__Data excerpts__:
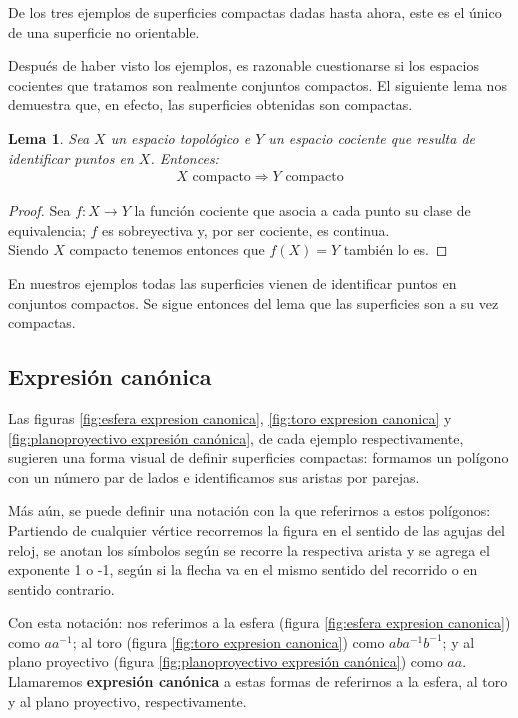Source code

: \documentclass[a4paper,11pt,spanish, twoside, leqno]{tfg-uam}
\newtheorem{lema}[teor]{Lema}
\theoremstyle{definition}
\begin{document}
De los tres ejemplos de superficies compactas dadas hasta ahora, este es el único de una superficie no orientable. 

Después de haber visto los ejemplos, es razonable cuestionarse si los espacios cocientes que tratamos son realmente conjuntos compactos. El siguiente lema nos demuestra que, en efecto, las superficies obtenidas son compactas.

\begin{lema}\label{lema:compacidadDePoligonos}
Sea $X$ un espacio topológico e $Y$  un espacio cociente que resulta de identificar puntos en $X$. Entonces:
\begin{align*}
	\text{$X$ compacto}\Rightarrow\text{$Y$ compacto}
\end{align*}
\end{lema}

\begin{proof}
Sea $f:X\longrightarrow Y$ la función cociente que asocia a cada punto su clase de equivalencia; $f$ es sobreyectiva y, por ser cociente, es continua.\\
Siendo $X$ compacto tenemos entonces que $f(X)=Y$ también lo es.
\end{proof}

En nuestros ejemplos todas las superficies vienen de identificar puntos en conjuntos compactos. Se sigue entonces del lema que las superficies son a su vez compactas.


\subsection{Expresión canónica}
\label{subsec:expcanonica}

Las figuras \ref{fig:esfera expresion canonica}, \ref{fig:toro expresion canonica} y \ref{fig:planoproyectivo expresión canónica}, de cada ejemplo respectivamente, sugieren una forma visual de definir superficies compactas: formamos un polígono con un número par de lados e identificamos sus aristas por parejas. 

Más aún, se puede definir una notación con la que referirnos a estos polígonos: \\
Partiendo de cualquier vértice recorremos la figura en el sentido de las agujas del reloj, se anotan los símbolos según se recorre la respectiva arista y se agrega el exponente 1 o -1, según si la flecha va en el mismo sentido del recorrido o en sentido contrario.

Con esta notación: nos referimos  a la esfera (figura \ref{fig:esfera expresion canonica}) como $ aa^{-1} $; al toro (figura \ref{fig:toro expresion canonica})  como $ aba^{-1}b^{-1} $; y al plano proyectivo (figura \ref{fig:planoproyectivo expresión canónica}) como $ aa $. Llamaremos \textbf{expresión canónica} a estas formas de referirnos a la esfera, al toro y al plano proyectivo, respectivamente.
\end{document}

__Task description__:
For the entries above, return an exact copy that omits the images.

__The completed task__:
Source code

: \documentclass[a4paper,11pt,spanish, twoside, leqno]{tfg-uam}
\newtheorem{lema}[teor]{Lema}
\theoremstyle{definition}
\begin{document}
De los tres ejemplos de superficies compactas dadas hasta ahora, este es el único de una superficie no orientable. 

Después de haber visto los ejemplos, es razonable cuestionarse si los espacios cocientes que tratamos son realmente conjuntos compactos. El siguiente lema nos demuestra que, en efecto, las superficies obtenidas son compactas.

\begin{lema}\label{lema:compacidadDePoligonos}
Sea $X$ un espacio topológico e $Y$  un espacio cociente que resulta de identificar puntos en $X$. Entonces:
\begin{align*}
	\text{$X$ compacto}\Rightarrow\text{$Y$ compacto}
\end{align*}
\end{lema}

\begin{proof}
Sea $f:X\longrightarrow Y$ la función cociente que asocia a cada punto su clase de equivalencia; $f$ es sobreyectiva y, por ser cociente, es continua.\\
Siendo $X$ compacto tenemos entonces que $f(X)=Y$ también lo es.
\end{proof}

En nuestros ejemplos todas las superficies vienen de identificar puntos en conjuntos compactos. Se sigue entonces del lema que las superficies son a su vez compactas.


\subsection{Expresión canónica}
\label{subsec:expcanonica}

Las figuras \ref{fig:esfera expresion canonica}, \ref{fig:toro expresion canonica} y \ref{fig:planoproyectivo expresión canónica}, de cada ejemplo respectivamente, sugieren una forma visual de definir superficies compactas: formamos un polígono con un número par de lados e identificamos sus aristas por parejas. 

Más aún, se puede definir una notación con la que referirnos a estos polígonos: \\
Partiendo de cualquier vértice recorremos la figura en el sentido de las agujas del reloj, se anotan los símbolos según se recorre la respectiva arista y se agrega el exponente 1 o -1, según si la flecha va en el mismo sentido del recorrido o en sentido contrario.

Con esta notación: nos referimos  a la esfera (figura \ref{fig:esfera expresion canonica}) como $ aa^{-1} $; al toro (figura \ref{fig:toro expresion canonica})  como $ aba^{-1}b^{-1} $; y al plano proyectivo (figura \ref{fig:planoproyectivo expresión canónica}) como $ aa $. Llamaremos \textbf{expresión canónica} a estas formas de referirnos a la esfera, al toro y al plano proyectivo, respectivamente.
\end{document}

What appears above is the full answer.